Offener Brief an Oberbürgermeister Boris Palmer

Sehr geehrter Oberbürgermeister Boris Palmer,

am 25.11.18, dem „Internationalen Tag gegen Gewalt an Frauen und Mädchen“, gab es eine Veranstaltung im Tübinger Rathaus. Schwerpunkt des Aktionstags in diesem Jahr war es, die Aufmerksamkeit auf Diskriminierung, Ungleichbehandlung und Gewalt gegen Mädchen zu lenken. Den Interessen, Ansichten und Lebenswirklichkeiten von Mädchen sollte an diesem Tag das Rathaus gehören. Ein buntes Programm war zusammen mit vielen Beteiligten geplant worden.

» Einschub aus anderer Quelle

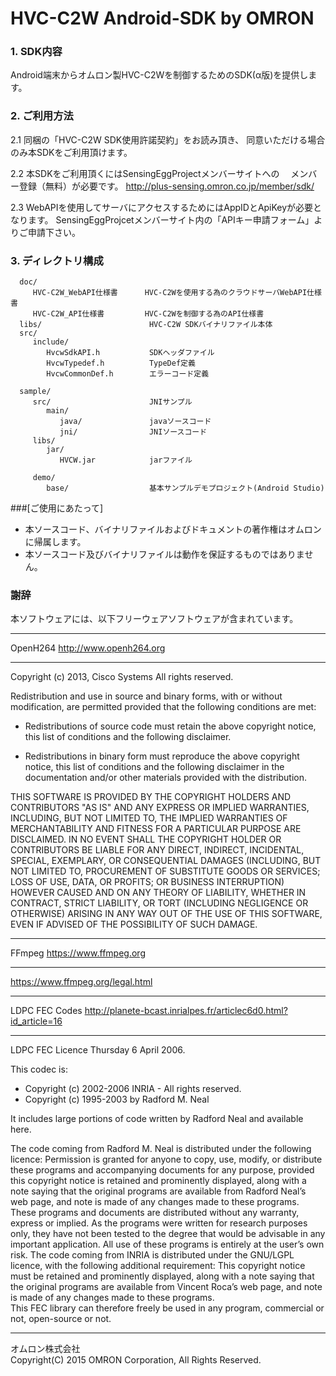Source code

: # HVC-C2W Android-SDK by OMRON

### 1. SDK内容
  Android端末からオムロン製HVC-C2Wを制御するためのSDK(α版)を提供します。
  
### 2. ご利用方法
  2.1 同梱の「HVC-C2W SDK使用許諾契約」をお読み頂き、
      同意いただける場合のみ本SDKをご利用頂けます。

  2.2 本SDKをご利用頂くにはSensingEggProjectメンバーサイトへの　
      メンバー登録（無料）が必要です。
      http://plus-sensing.omron.co.jp/member/sdk/

  2.3 WebAPIを使用してサーバにアクセスするためにはAppIDとApiKeyが必要となります。
      SensingEggProjcetメンバーサイト内の「APIキー申請フォーム」よりご申請下さい。

  
### 3. ディレクトリ構成
      doc/
         HVC-C2W_WebAPI仕様書      HVC-C2Wを使用する為のクラウドサーバWebAPI仕様書
         HVC-C2W_API仕様書         HVC-C2Wを制御する為のAPI仕様書
      libs/                        HVC-C2W SDKバイナリファイル本体
      src/
         include/
            HvcwSdkAPI.h           SDKヘッダファイル
            HvcwTypedef.h          TypeDef定義
            HvcwCommonDef.h        エラーコード定義

      sample/
         src/                      JNIサンプル
            main/
               java/               javaソースコード
               jni/                JNIソースコード
         libs/
            jar/
               HVCW.jar            jarファイル

         demo/
            base/                  基本サンプルデモプロジェクト(Android Studio)


###[ご使用にあたって]
* 本ソースコード、バイナリファイルおよびドキュメントの著作権はオムロンに帰属します。
* 本ソースコード及びバイナリファイルは動作を保証するものではありません。

### 謝辞
  本ソフトウェアには、以下フリーウェアソフトウェアが含まれています。

*****************************************************
OpenH264   http://www.openh264.org
*****************************************************
Copyright (c) 2013, Cisco Systems
All rights reserved.

Redistribution and use in source and binary forms, with or without modification,
are permitted provided that the following conditions are met:

* Redistributions of source code must retain the above copyright notice, this
  list of conditions and the following disclaimer.

* Redistributions in binary form must reproduce the above copyright notice, this
  list of conditions and the following disclaimer in the documentation and/or
  other materials provided with the distribution.

THIS SOFTWARE IS PROVIDED BY THE COPYRIGHT HOLDERS AND CONTRIBUTORS "AS IS" AND
ANY EXPRESS OR IMPLIED WARRANTIES, INCLUDING, BUT NOT LIMITED TO, THE IMPLIED
WARRANTIES OF MERCHANTABILITY AND FITNESS FOR A PARTICULAR PURPOSE ARE
DISCLAIMED. IN NO EVENT SHALL THE COPYRIGHT HOLDER OR CONTRIBUTORS BE LIABLE FOR
ANY DIRECT, INDIRECT, INCIDENTAL, SPECIAL, EXEMPLARY, OR CONSEQUENTIAL DAMAGES
(INCLUDING, BUT NOT LIMITED TO, PROCUREMENT OF SUBSTITUTE GOODS OR SERVICES;
LOSS OF USE, DATA, OR PROFITS; OR BUSINESS INTERRUPTION) HOWEVER CAUSED AND ON
ANY THEORY OF LIABILITY, WHETHER IN CONTRACT, STRICT LIABILITY, OR TORT
(INCLUDING NEGLIGENCE OR OTHERWISE) ARISING IN ANY WAY OUT OF THE USE OF 
THIS SOFTWARE, EVEN IF ADVISED OF THE POSSIBILITY OF SUCH DAMAGE.
  
*************************************************
FFmpeg  https://www.ffmpeg.org
************************************************
https://www.ffmpeg.org/legal.html

************************************************
LDPC FEC Codes  http://planete-bcast.inrialpes.fr/articlec6d0.html?id_article=16
************************************************

LDPC FEC Licence
Thursday 6 April 2006. 

This codec is: 
-  Copyright (c) 2002-2006 INRIA - All rights reserved. 
-  Copyright (c) 1995-2003 by Radford M. Neal

It includes large portions of code written by Radford Neal and available here.

The code coming from Radford M. Neal is distributed under the following licence:
Permission is granted for anyone to copy, use, modify, or distribute these programs and accompanying documents for any purpose, provided this copyright notice is retained and prominently displayed, along with a note saying that the original programs are available from Radford Neal’s web page, and note is made of any changes made to these programs. These programs and documents are distributed without any warranty, express or implied. As the programs were written for research purposes only, they have not been tested to the degree that would be advisable in any important application. All use of these programs is entirely at the user’s own risk. 
The code coming from INRIA is distributed under the GNU/LGPL licence, with the following additional requirement:
 This copyright notice must be retained and prominently displayed, along with a note saying that the original programs are available from Vincent Roca’s web page, and note is made of any changes made to these programs.  
This FEC library can therefore freely be used in any program, commercial or not, open-source or not.

----
オムロン株式会社  
Copyright(C) 2015 OMRON Corporation, All Rights Reserved.
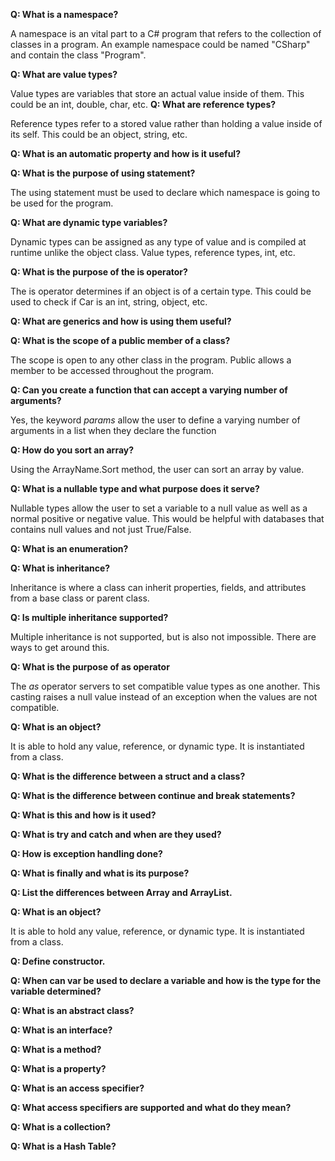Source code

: **Q: What is a namespace?**

A namespace is an vital part to a C# program that refers to the collection of classes in a program. An example namespace could be named "CSharp" and contain the class "Program".

**Q: What are value types?**

Value types are variables that store an actual value inside of them. This could be an int, double, char, etc.
**Q: What are reference types?**

Reference types refer to a stored value rather than holding a value inside of its self. This could be an object, string, etc.

**Q: What is an automatic property and how is it useful?**

**Q: What is the purpose of using statement?**

The using statement must be used to declare which namespace is going to be used for the program.

**Q: What are dynamic type variables?**

Dynamic types can be assigned as any type of value and is compiled at runtime unlike the object class. Value types, reference types, int, etc.

**Q: What is the purpose of the is operator?**

The is operator determines if an object is of a certain type. This could be used to check if Car is an int, string, object, etc.

**Q: What are generics and how is using them useful?**

**Q: What is the scope of a public member of a class?**

The scope is open to any other class in the program. Public allows a member to be accessed throughout the program.

**Q: Can you create a function that can accept a varying number of arguments?**

Yes, the keyword *params* allow the user to define a varying number of arguments in a list when they declare the function

**Q: How do you sort an array?**

Using the ArrayName.Sort method, the user can sort an array by value.

**Q: What is a nullable type and what purpose does it serve?**

Nullable types allow the user to set a variable to a null value as well as a normal positive or negative value. This would be helpful with databases that contains null values and not just True/False.

**Q: What is an enumeration?**

**Q: What is inheritance?**

Inheritance is where a class can inherit properties, fields, and attributes from a base class or parent class.

**Q: Is multiple inheritance supported?**

Multiple inheritance is not supported, but is also not impossible. There are ways to get around this.

**Q: What is the purpose of as operator**

The *as* operator servers to set compatible value types as one another. This casting raises a null value instead of an exception when the values are not compatible.

**Q: What is an object?**

It is able to hold any value, reference, or dynamic type. It is instantiated from a class.

**Q: What is the difference between a struct and a class?**

**Q: What is the difference between continue and break statements?**

**Q: What is this and how is it used?**

**Q: What is try and catch and when are they used?**

**Q: How is exception handling done?**

**Q: What is finally and what is its purpose?**

**Q: List the differences between Array and ArrayList.**

**Q: What is an object?**

It is able to hold any value, reference, or dynamic type. It is instantiated from a class.

**Q: Define constructor.**

**Q: When can var be used to declare a variable and how is the type for the variable determined?**

**Q: What is an abstract class?**

**Q: What is an interface?**

**Q: What is a method?**

**Q: What is a property?**

**Q: What is an access specifier?**

**Q: What access specifiers are supported and what do they mean?**

**Q: What is a collection?**

**Q: What is a Hash Table?**
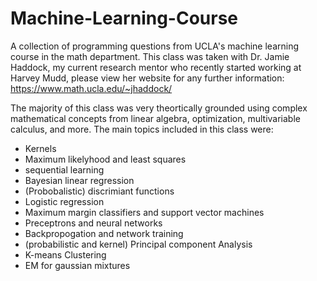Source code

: # Machine-Learning-Course
A collection of programming questions from UCLA's machine learning course in the math department. This class was taken with Dr. Jamie Haddock, my current research mentor who recently started working at Harvey Mudd, please view her website for any further information: https://www.math.ucla.edu/~jhaddock/

The majority of this class was very theortically grounded using complex mathematical concepts from linear algebra, optimization, multivariable calculus, and more. The main topics included in this class were:
* Kernels
* Maximum likelyhood and least squares
* sequential learning
* Bayesian linear regression
* (Probobalistic) discrimiant functions
* Logistic regression
* Maximum margin classifiers and support vector machines
* Preceptrons and neural networks
* Backpropogation and network training
* (probabilistic and kernel) Principal component Analysis
* K-means Clustering
* EM for gaussian mixtures
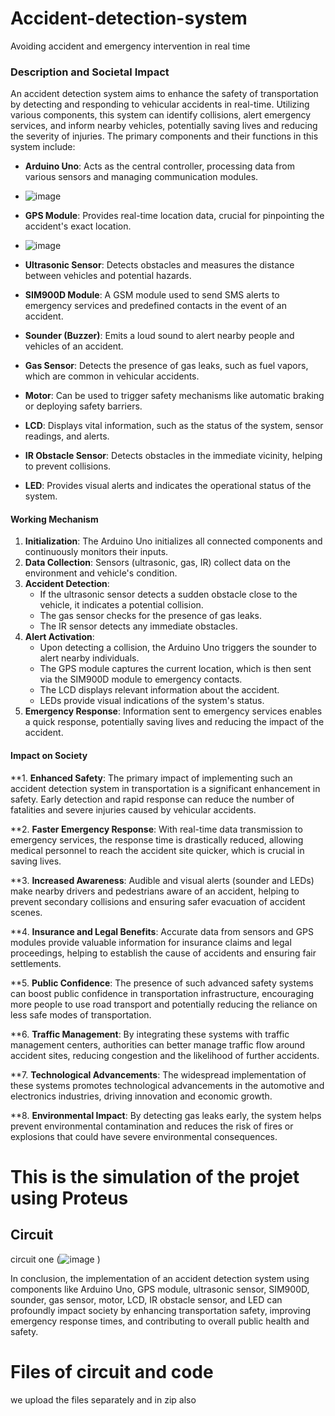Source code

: # Accident-detection-system
Avoiding accident and emergency intervention in real time
### **Description and Societal Impact**
An accident detection system aims to enhance the safety of transportation by detecting and responding to vehicular accidents in real-time. Utilizing various components, this system can identify collisions, alert emergency services, and inform nearby vehicles, potentially saving lives and reducing the severity of injuries. The primary components and their functions in this system include:

- **Arduino Uno**: Acts as the central controller, processing data from various sensors and managing communication modules.
- ![image](https://github.com/user-attachments/assets/d8748d0f-6dcb-4b1c-b8a8-7784cf7d5f73)

- **GPS Module**: Provides real-time location data, crucial for pinpointing the accident's exact location.
- ![image](https://github.com/user-attachments/assets/df930a57-b2a6-40cb-9baf-7c26fa61091e)

- **Ultrasonic Sensor**: Detects obstacles and measures the distance between vehicles and potential hazards.
- **SIM900D Module**: A GSM module used to send SMS alerts to emergency services and predefined contacts in the event of an accident.
- **Sounder (Buzzer)**: Emits a loud sound to alert nearby people and vehicles of an accident.
- **Gas Sensor**: Detects the presence of gas leaks, such as fuel vapors, which are common in vehicular accidents.
- **Motor**: Can be used to trigger safety mechanisms like automatic braking or deploying safety barriers.
- **LCD**: Displays vital information, such as the status of the system, sensor readings, and alerts.
- **IR Obstacle Sensor**: Detects obstacles in the immediate vicinity, helping to prevent collisions.
- **LED**: Provides visual alerts and indicates the operational status of the system.

#### **Working Mechanism**

1. **Initialization**: The Arduino Uno initializes all connected components and continuously monitors their inputs.
2. **Data Collection**: Sensors (ultrasonic, gas, IR) collect data on the environment and vehicle's condition.
3. **Accident Detection**:
   - If the ultrasonic sensor detects a sudden obstacle close to the vehicle, it indicates a potential collision.
   - The gas sensor checks for the presence of gas leaks.
   - The IR sensor detects any immediate obstacles.
4. **Alert Activation**:
   - Upon detecting a collision, the Arduino Uno triggers the sounder to alert nearby individuals.
   - The GPS module captures the current location, which is then sent via the SIM900D module to emergency contacts.
   - The LCD displays relevant information about the accident.
   - LEDs provide visual indications of the system's status.
5. **Emergency Response**: Information sent to emergency services enables a quick response, potentially saving lives and reducing the impact of the accident.

#### **Impact on Society**

**1. **Enhanced Safety**: The primary impact of implementing such an accident detection system in transportation is a significant enhancement in safety. Early detection and rapid response can reduce the number of fatalities and severe injuries caused by vehicular accidents.

**2. **Faster Emergency Response**: With real-time data transmission to emergency services, the response time is drastically reduced, allowing medical personnel to reach the accident site quicker, which is crucial in saving lives.

**3. **Increased Awareness**: Audible and visual alerts (sounder and LEDs) make nearby drivers and pedestrians aware of an accident, helping to prevent secondary collisions and ensuring safer evacuation of accident scenes.

**4. **Insurance and Legal Benefits**: Accurate data from sensors and GPS modules provide valuable information for insurance claims and legal proceedings, helping to establish the cause of accidents and ensuring fair settlements.

**5. **Public Confidence**: The presence of such advanced safety systems can boost public confidence in transportation infrastructure, encouraging more people to use road transport and potentially reducing the reliance on less safe modes of transportation.

**6. **Traffic Management**: By integrating these systems with traffic management centers, authorities can better manage traffic flow around accident sites, reducing congestion and the likelihood of further accidents.

**7. **Technological Advancements**: The widespread implementation of these systems promotes technological advancements in the automotive and electronics industries, driving innovation and economic growth.

**8. **Environmental Impact**: By detecting gas leaks early, the system helps prevent environmental contamination and reduces the risk of fires or explosions that could have severe environmental consequences.


# This is the simulation of the projet using Proteus 
## Circuit
circuit one (![image](https://github.com/user-attachments/assets/88b947f7-30fd-44ac-ace8-2ae5f2b8205e)
)


In conclusion, the implementation of an accident detection system using components like Arduino Uno, GPS module, ultrasonic sensor, SIM900D, sounder, gas sensor, motor, LCD, IR obstacle sensor, and LED can profoundly impact society by enhancing transportation safety, improving emergency response times, and contributing to overall public health and safety.


# Files of circuit and code 
we upload the files separately and in zip also
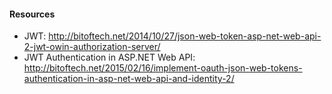 #### Resources

* JWT: http://bitoftech.net/2014/10/27/json-web-token-asp-net-web-api-2-jwt-owin-authorization-server/
* JWT Authentication in ASP.NET Web API: http://bitoftech.net/2015/02/16/implement-oauth-json-web-tokens-authentication-in-asp-net-web-api-and-identity-2/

Gerne würden wir, die Mitarbeiterinnen und der Vorstand des Mädchen*treff e.V., Ihnen schildern, wie wir uns gefühlt haben, als wir Ihre Rede am 25.11. gehört haben.

Dafür müssen wir zunächst etwas zum Kontext sagen. Wie kam es dazu, dass wir mit einer Gruppe von geflüchteten Mädchen und jungen Frauen im Publikum saßen?

In den Herbstferien haben wir mit 12 Mädchen einen 2tägigen Workshop durchgeführt mit dem Ziel, die  Teilnehmerinnen zu bestärken, ihnen  eine Stimme zu geben und ihre gesellschaftliche Teilhabe zu fördern. Gemeinsam wurden Stärken herausgearbeitet, es gab Momente der Selbstermächtigung und des Empowerments und Raum dafür Probleme, gesellschaftliche Hindernisse und Hürden zu besprechen. Das Ergebnis sind 12 starke, aussagekräftige, persönliche Collagen, auf denen die Themen der Mädchen und jungen Frauen künstlerisch umgesetzt wurden. Es geht um Teilhabe, gehört werden, „ich möchte nicht unterdrückt werden“, „ich darf entscheiden“, „meine Identität, Herkunft macht mich stark“, und ja, auch „mein Kopftuch macht mich stark“. „Ich spreche verschiedene Sprachen, das macht mich stark“. Als Hindernisse wurden genannt: Respektlosigkeit, Ausländerfeindlichkeit, Rassismus und die Annahme, Menschen würden nach Deutschland kommen, weil man hier so gut leben kann, dabei wird vergessen, dass sie in ihren Heimatländern im Krieg sterben, wie viele Familienmitglieder der beteiligten Mädchen.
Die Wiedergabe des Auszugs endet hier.